(Items from a dataset)
....................
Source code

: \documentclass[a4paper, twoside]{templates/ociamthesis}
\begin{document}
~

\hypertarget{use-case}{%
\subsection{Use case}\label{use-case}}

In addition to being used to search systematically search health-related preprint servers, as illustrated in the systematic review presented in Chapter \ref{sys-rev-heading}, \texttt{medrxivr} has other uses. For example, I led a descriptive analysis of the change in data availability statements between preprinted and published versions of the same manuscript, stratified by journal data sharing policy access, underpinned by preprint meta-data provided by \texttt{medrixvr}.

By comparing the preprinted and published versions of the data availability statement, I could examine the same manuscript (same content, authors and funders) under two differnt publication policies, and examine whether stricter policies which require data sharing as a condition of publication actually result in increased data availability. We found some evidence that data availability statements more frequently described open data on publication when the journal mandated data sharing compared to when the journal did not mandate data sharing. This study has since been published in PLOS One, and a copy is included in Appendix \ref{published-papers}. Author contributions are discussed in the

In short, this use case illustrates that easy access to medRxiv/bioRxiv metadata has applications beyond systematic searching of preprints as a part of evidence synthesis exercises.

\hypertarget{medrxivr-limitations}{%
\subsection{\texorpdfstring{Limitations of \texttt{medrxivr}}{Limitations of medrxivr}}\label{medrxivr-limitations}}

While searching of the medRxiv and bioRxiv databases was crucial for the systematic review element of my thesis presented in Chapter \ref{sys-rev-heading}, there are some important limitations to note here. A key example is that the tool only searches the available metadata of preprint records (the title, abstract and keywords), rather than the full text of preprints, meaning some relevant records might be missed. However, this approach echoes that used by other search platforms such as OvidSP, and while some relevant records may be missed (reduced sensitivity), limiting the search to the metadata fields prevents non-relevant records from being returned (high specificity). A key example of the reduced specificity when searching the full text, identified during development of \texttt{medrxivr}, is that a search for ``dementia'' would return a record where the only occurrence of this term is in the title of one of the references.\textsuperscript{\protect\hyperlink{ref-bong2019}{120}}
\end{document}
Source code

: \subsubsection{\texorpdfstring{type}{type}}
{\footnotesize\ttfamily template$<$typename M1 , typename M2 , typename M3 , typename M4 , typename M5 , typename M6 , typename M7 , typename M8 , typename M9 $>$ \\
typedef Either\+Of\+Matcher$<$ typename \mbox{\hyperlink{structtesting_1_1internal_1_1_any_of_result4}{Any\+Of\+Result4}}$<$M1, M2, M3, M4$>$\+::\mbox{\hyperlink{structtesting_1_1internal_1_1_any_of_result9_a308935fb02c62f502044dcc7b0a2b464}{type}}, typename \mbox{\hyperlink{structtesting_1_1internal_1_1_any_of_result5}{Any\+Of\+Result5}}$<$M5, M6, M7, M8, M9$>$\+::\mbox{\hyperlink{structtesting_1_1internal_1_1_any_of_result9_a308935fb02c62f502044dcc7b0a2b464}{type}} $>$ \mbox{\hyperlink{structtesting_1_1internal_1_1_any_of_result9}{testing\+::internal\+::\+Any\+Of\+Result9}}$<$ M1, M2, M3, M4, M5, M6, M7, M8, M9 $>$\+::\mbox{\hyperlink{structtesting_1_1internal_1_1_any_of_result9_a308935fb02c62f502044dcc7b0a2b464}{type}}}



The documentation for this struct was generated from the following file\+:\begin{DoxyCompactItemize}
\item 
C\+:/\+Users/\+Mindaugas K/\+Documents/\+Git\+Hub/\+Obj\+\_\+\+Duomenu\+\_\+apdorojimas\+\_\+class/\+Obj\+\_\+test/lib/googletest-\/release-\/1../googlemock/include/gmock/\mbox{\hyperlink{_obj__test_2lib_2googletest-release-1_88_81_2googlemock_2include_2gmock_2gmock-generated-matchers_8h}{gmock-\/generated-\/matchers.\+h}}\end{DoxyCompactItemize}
....................
• _AIM OF THE EXERCISE_:
Copy the entries word for word. Leave nothing out.

• _WORKED SOLUTION_:
Source code

: \documentclass[a4paper, twoside]{templates/ociamthesis}
\begin{document}
~

\hypertarget{use-case}{%
\subsection{Use case}\label{use-case}}

In addition to being used to search systematically search health-related preprint servers, as illustrated in the systematic review presented in Chapter \ref{sys-rev-heading}, \texttt{medrxivr} has other uses. For example, I led a descriptive analysis of the change in data availability statements between preprinted and published versions of the same manuscript, stratified by journal data sharing policy access, underpinned by preprint meta-data provided by \texttt{medrixvr}.

By comparing the preprinted and published versions of the data availability statement, I could examine the same manuscript (same content, authors and funders) under two differnt publication policies, and examine whether stricter policies which require data sharing as a condition of publication actually result in increased data availability. We found some evidence that data availability statements more frequently described open data on publication when the journal mandated data sharing compared to when the journal did not mandate data sharing. This study has since been published in PLOS One, and a copy is included in Appendix \ref{published-papers}. Author contributions are discussed in the

In short, this use case illustrates that easy access to medRxiv/bioRxiv metadata has applications beyond systematic searching of preprints as a part of evidence synthesis exercises.

\hypertarget{medrxivr-limitations}{%
\subsection{\texorpdfstring{Limitations of \texttt{medrxivr}}{Limitations of medrxivr}}\label{medrxivr-limitations}}

While searching of the medRxiv and bioRxiv databases was crucial for the systematic review element of my thesis presented in Chapter \ref{sys-rev-heading}, there are some important limitations to note here. A key example is that the tool only searches the available metadata of preprint records (the title, abstract and keywords), rather than the full text of preprints, meaning some relevant records might be missed. However, this approach echoes that used by other search platforms such as OvidSP, and while some relevant records may be missed (reduced sensitivity), limiting the search to the metadata fields prevents non-relevant records from being returned (high specificity). A key example of the reduced specificity when searching the full text, identified during development of \texttt{medrxivr}, is that a search for ``dementia'' would return a record where the only occurrence of this term is in the title of one of the references.\textsuperscript{\protect\hyperlink{ref-bong2019}{120}}
\end{document}
Source code

: \subsubsection{\texorpdfstring{type}{type}}
{\footnotesize\ttfamily template$<$typename M1 , typename M2 , typename M3 , typename M4 , typename M5 , typename M6 , typename M7 , typename M8 , typename M9 $>$ \\
typedef Either\+Of\+Matcher$<$ typename \mbox{\hyperlink{structtesting_1_1internal_1_1_any_of_result4}{Any\+Of\+Result4}}$<$M1, M2, M3, M4$>$\+::\mbox{\hyperlink{structtesting_1_1internal_1_1_any_of_result9_a308935fb02c62f502044dcc7b0a2b464}{type}}, typename \mbox{\hyperlink{structtesting_1_1internal_1_1_any_of_result5}{Any\+Of\+Result5}}$<$M5, M6, M7, M8, M9$>$\+::\mbox{\hyperlink{structtesting_1_1internal_1_1_any_of_result9_a308935fb02c62f502044dcc7b0a2b464}{type}} $>$ \mbox{\hyperlink{structtesting_1_1internal_1_1_any_of_result9}{testing\+::internal\+::\+Any\+Of\+Result9}}$<$ M1, M2, M3, M4, M5, M6, M7, M8, M9 $>$\+::\mbox{\hyperlink{structtesting_1_1internal_1_1_any_of_result9_a308935fb02c62f502044dcc7b0a2b464}{type}}}



The documentation for this struct was generated from the following file\+:\begin{DoxyCompactItemize}
\item 
C\+:/\+Users/\+Mindaugas K/\+Documents/\+Git\+Hub/\+Obj\+\_\+\+Duomenu\+\_\+apdorojimas\+\_\+class/\+Obj\+\_\+test/lib/googletest-\/release-\/1../googlemock/include/gmock/\mbox{\hyperlink{_obj__test_2lib_2googletest-release-1_88_81_2googlemock_2include_2gmock_2gmock-generated-matchers_8h}{gmock-\/generated-\/matchers.\+h}}\end{DoxyCompactItemize}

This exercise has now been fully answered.